## HOW TO COMPLETE THIS TASK
Read through the data and report every line in which the word "beide" occurs.

**** MATERIAL PROVIDED ****

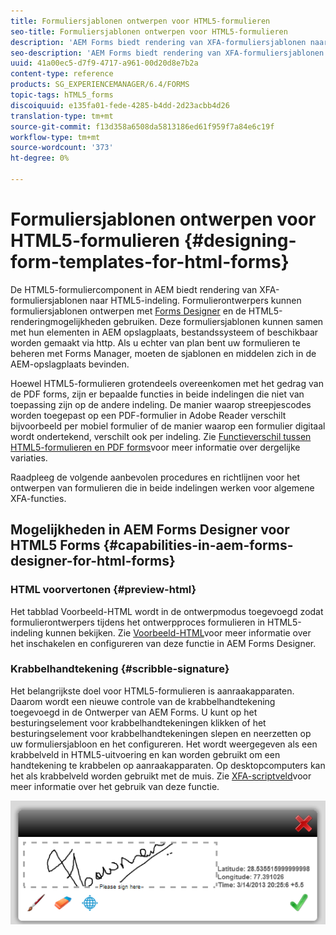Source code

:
 ```yaml
---
title: Formuliersjablonen ontwerpen voor HTML5-formulieren
seo-title: Formuliersjablonen ontwerpen voor HTML5-formulieren
description: 'AEM Forms biedt rendering van XFA-formuliersjablonen naar HTML5-indeling. Formulierontwerpers kunnen formuliersjablonen ontwerpen met Designer en de HTML5-renderingmogelijkheden gebruiken. '
seo-description: 'AEM Forms biedt rendering van XFA-formuliersjablonen naar HTML5-indeling. Formulierontwerpers kunnen formuliersjablonen ontwerpen met Designer en de HTML5-renderingmogelijkheden gebruiken. '
uuid: 41a00ec5-d7f9-4717-a961-00d20d8e7b2a
content-type: reference
products: SG_EXPERIENCEMANAGER/6.4/FORMS
topic-tags: hTML5_forms
discoiquuid: e135fa01-fede-4285-b4dd-2d23acbb4d26
translation-type: tm+mt
source-git-commit: f13d358a6508da5813186ed61f959f7a84e6c19f
workflow-type: tm+mt
source-wordcount: '373'
ht-degree: 0%

---
```



# Formuliersjablonen ontwerpen voor HTML5-formulieren {#designing-form-templates-for-html-forms}

De HTML5-formuliercomponent in AEM biedt rendering van XFA-formuliersjablonen naar HTML5-indeling. Formulierontwerpers kunnen formuliersjablonen ontwerpen met [Forms Designer](https://www.adobe.com/go/learn_aemforms_designer_63) en de HTML5-renderingmogelijkheden gebruiken. Deze formuliersjablonen kunnen samen met hun elementen in AEM opslagplaats, bestandssysteem of beschikbaar worden gemaakt via http. Als u echter van plan bent uw formulieren te beheren met Forms Manager, moeten de sjablonen en middelen zich in de AEM-opslagplaats bevinden.

Hoewel HTML5-formulieren grotendeels overeenkomen met het gedrag van de PDF forms, zijn er bepaalde functies in beide indelingen die niet van toepassing zijn op de andere indeling. De manier waarop streepjescodes worden toegepast op een PDF-formulier in Adobe Reader verschilt bijvoorbeeld per mobiel formulier of de manier waarop een formulier digitaal wordt ondertekend, verschilt ook per indeling. Zie [Functieverschil tussen HTML5-formulieren en PDF forms](/help/forms/using/feature-differentiation-html5-forms-pdf-forms.md)voor meer informatie over dergelijke variaties.

Raadpleeg de volgende aanbevolen procedures en richtlijnen voor het ontwerpen van formulieren die in beide indelingen werken voor algemene XFA-functies.

## Mogelijkheden in AEM Forms Designer voor HTML5 Forms {#capabilities-in-aem-forms-designer-for-html-forms}

### HTML voorvertonen {#preview-html}

Het tabblad Voorbeeld-HTML wordt in de ontwerpmodus toegevoegd zodat formulierontwerpers tijdens het ontwerpproces formulieren in HTML5-indeling kunnen bekijken. Zie [Voorbeeld-HTML](/help/forms/using/preview-xdp-forms-html.md)voor meer informatie over het inschakelen en configureren van deze functie in AEM Forms Designer.

### Krabbelhandtekening {#scribble-signature}

Het belangrijkste doel voor HTML5-formulieren is aanraakapparaten. Daarom wordt een nieuwe controle van de krabbelhandtekening toegevoegd in de Ontwerper van AEM Forms. U kunt op het besturingselement voor krabbelhandtekeningen klikken of het besturingselement voor krabbelhandtekeningen slepen en neerzetten op uw formuliersjabloon en het configureren. Het wordt weergegeven als een krabbelveld in HTML5-uitvoering en kan worden gebruikt om een handtekening te krabbelen op aanraakapparaten. Op desktopcomputers kan het als krabbelveld worden gebruikt met de muis. Zie [XFA-scriptveld](/help/forms/using/scribble-signature.md)voor meer informatie over het gebruik van deze functie.

![4](assets/4.png)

****

## WRITTEN SOLUTION
Hoewel HTML5-formulieren grotendeels overeenkomen met het gedrag van de PDF forms, zijn er bepaalde functies in beide indelingen die niet van toepassing zijn op de andere indeling. De manier waarop streepjescodes worden toegepast op een PDF-formulier in Adobe Reader verschilt bijvoorbeeld per mobiel formulier of de manier waarop een formulier digitaal wordt ondertekend, verschilt ook per indeling. Zie [Functieverschil tussen HTML5-formulieren en PDF forms](/help/forms/using/feature-differentiation-html5-forms-pdf-forms.md)voor meer informatie over dergelijke variaties.
Raadpleeg de volgende aanbevolen procedures en richtlijnen voor het ontwerpen van formulieren die in beide indelingen werken voor algemene XFA-functies.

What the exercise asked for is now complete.